This is your brain on meditation.

From a meta analysis in pre press.

Peak activations and deactivations associated with focused attention meditation. (a) Dorsal anterior/mid cingulate cortex (b) Premotor cortex/posterior dorsolateral prefrontal cortex. (c) Sub-threshold cluster in dorsolateral prefrontal cortex. (d) Posterior cingulate cortex. (e) Sub-threshold cluster in mid-insula. (f) Inferior parietal lobule. Warm colors: activations; cool colors: deactivations.

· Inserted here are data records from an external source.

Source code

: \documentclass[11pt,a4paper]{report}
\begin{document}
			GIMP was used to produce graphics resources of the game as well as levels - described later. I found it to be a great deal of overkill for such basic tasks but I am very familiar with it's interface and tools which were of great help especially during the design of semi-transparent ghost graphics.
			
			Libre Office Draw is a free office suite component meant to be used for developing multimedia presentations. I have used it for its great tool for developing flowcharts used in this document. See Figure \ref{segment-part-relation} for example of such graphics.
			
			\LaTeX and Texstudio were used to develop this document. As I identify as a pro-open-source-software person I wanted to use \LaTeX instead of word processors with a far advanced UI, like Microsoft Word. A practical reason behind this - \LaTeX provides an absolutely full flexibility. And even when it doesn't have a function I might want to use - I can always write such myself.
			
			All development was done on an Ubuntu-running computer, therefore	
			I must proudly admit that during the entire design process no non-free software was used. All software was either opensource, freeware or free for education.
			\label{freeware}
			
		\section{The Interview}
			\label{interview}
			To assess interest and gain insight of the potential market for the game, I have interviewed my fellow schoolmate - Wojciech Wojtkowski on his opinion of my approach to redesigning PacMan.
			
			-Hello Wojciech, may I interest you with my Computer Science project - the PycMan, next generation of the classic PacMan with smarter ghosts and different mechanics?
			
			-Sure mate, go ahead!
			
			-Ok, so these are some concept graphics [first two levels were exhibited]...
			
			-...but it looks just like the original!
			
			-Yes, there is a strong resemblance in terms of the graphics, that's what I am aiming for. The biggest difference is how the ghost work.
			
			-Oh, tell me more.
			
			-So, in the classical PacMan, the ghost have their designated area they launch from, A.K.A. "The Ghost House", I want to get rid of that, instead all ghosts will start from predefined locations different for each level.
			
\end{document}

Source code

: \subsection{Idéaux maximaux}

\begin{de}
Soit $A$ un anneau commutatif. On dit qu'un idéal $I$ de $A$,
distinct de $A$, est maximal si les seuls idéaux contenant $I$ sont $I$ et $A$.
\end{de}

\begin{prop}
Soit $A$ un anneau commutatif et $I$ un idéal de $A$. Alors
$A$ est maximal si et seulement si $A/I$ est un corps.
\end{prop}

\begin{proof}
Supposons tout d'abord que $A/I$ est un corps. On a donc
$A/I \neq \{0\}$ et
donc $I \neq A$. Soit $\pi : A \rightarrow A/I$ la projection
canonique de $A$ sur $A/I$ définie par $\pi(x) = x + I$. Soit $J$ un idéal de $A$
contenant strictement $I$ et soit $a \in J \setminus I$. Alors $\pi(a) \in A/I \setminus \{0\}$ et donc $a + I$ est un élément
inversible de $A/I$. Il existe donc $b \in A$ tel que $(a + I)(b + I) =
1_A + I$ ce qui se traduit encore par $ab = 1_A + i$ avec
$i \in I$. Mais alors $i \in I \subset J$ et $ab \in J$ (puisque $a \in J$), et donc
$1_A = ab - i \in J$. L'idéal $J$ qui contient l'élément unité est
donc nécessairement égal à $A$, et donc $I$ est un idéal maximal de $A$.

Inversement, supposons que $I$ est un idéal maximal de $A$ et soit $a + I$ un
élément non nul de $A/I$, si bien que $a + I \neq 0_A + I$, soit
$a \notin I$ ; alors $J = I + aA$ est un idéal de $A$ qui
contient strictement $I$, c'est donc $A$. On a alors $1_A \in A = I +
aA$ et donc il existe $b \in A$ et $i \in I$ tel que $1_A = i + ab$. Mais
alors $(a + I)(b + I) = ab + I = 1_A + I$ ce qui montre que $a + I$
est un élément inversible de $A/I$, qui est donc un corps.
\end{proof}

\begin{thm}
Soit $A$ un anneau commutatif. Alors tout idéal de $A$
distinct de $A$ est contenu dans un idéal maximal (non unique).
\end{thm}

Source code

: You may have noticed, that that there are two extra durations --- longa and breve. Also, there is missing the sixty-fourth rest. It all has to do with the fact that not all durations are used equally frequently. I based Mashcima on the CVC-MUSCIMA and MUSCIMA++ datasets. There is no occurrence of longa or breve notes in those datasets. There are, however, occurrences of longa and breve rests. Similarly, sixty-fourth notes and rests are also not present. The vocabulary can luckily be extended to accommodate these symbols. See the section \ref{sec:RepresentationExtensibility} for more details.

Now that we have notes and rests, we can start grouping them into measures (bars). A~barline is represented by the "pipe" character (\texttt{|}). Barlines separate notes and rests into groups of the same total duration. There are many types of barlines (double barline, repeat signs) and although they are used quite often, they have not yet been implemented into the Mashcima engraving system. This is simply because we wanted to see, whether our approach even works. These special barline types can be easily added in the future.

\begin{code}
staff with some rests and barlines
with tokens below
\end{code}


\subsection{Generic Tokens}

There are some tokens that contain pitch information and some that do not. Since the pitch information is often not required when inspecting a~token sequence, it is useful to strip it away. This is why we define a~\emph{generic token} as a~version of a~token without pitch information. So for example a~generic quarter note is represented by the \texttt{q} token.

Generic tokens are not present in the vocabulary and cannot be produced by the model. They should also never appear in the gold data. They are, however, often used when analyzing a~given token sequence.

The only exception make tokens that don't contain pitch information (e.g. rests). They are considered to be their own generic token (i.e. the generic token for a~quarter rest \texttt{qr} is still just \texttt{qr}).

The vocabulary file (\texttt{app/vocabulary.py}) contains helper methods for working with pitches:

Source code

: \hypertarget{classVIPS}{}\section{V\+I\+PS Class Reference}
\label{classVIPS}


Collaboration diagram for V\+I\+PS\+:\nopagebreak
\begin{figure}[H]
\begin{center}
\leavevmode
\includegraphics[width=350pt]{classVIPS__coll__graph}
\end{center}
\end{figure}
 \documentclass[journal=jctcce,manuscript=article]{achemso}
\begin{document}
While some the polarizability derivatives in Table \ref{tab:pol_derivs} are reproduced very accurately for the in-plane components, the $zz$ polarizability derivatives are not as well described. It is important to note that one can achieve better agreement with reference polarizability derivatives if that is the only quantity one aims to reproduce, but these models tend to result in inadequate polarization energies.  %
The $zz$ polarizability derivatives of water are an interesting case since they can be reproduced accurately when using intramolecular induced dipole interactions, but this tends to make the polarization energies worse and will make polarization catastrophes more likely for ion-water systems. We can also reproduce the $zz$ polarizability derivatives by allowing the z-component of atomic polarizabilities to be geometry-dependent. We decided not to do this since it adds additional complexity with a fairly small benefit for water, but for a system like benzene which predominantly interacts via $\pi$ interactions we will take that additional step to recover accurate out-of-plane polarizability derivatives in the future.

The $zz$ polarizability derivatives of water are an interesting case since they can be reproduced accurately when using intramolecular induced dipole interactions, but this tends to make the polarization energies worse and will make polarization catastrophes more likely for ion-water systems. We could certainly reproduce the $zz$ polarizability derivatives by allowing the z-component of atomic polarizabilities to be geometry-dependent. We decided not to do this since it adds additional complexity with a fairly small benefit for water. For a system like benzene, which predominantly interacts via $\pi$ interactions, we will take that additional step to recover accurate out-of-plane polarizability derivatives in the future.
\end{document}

Peak activations and deactivations associated with focused attention meditation. (a) Dorsal anterior/mid cingulate cortex (b) Premotor cortex/posterior dorsolateral prefrontal cortex. (c) Sub-threshold cluster in dorsolateral prefrontal cortex. (d) Posterior cingulate cortex. (e) Sub-threshold cluster in mid-insula. (f) Inferior parietal lobule. Warm colors: activations; cool colors: deactivations.

The abstract reads:

Meditation is a family of mental practices that encompasses a wide array of techniques employing distinctive mental strategies. We systematically reviewed 78 functional neuroimaging (fMRI and PET) studies of meditation, and used activation likelihood estimation to meta-analyze 257 peak foci from 31 experiments involving 527 participants. We found reliably dissociable patterns of brain activation and deactivation for four common styles of meditation (focused attention, mantra recitation, open monitoring, and compassion/loving-kindness), and suggestive differences for three others (visualization, sense-withdrawal, and non-dual awareness practices). Overall, dissociable activation patterns are congruent with the psychological and behavioral aims of each practice. Some brain areas are recruited consistently across multiple techniques—including insula, pre/supplementary motor cortices, dorsal anterior cingulate cortex, and frontopolar cortex—but convergence is the exception rather than the rule. A preliminary effect-size meta-analysis found medium effects for both activations (d = 0.59) and deactivations (d = ?0.74), suggesting potential practical significance. Our meta-analysis supports the neurophysiological dissociability of meditation practices, but also raises many methodological concerns and suggests avenues for future research.

Please note all these are Eastern techniques. They are a hack of our emotional regulation. They are physiological, probably. They do not relate to the supernatural: and they will not your soul save.

Look elsewhere for meaning and acceptance and purpose.